Included within the Bill, for instance, is a provision to increase the number of jurors required for a majority guilty verdict from a simple 8-7 to 10-5. Yet, jury majority and size had subsequently been included within the remit of Bonomy.

“The idea that you are seeking or kind of forcing, I suppose, your party, which has the overall majority, to vote for something in legislation which nobody can actually know what it means at this stage is farcical,” McConnachie told Holyrood ahead of the timetabling change. “It’s ‘vote to abolish this cornerstone of Scottish justice and you might in due course get something else in its place but we’re not going to tell you what it is’. I don’t understand it – it’s ludicrous.”

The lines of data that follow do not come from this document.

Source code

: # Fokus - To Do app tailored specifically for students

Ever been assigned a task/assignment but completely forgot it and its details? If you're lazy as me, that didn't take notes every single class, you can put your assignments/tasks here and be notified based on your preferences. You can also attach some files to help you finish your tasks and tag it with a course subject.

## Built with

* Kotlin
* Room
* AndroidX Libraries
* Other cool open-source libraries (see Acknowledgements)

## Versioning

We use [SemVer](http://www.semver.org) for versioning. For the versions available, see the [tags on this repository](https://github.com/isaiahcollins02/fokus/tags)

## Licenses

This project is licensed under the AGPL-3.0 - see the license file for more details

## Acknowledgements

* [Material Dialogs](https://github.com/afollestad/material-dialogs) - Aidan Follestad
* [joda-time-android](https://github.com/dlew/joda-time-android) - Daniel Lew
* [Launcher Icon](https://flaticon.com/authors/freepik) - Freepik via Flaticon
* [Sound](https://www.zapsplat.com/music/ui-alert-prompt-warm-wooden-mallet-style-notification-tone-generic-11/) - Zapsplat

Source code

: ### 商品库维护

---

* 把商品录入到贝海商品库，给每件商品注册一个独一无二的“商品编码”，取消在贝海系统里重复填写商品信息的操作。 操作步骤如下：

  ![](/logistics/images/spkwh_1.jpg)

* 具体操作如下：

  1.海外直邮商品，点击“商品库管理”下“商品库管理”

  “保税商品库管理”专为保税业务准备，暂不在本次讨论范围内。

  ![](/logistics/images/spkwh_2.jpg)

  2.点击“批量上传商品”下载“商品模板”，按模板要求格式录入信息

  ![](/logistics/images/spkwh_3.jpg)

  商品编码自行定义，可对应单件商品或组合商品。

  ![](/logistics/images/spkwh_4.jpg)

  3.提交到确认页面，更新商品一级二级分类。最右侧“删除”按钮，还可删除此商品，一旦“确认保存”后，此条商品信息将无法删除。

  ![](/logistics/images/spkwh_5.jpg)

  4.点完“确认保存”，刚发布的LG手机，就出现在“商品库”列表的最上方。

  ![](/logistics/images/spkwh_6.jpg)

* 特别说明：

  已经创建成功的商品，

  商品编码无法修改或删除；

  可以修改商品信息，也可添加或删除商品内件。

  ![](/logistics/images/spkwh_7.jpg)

From a legal point of view, a review of further safeguards was necessary in going some way to assuage the concerns of judges and some members of the legal profession. From a political point of view, it simultaneously strengthened and weakened the Cabinet Secretary’s case, signalling a willingness to listen while at the same time bolstering critics’ arguments that too much remained unanswered this far into the legislative process and, indeed, would remain so even once the final votes at Stage 3 had been counted.

Last week’s announcement of a delay in the parliamentary process does not signal a black and white defeat for the Justice Secretary given he remains committed to the reform. Indeed, MacAskill said the decision would have “minimal impact” on the overall timetable for the legislation. It remains to be seen whether the same can be said for his reputation.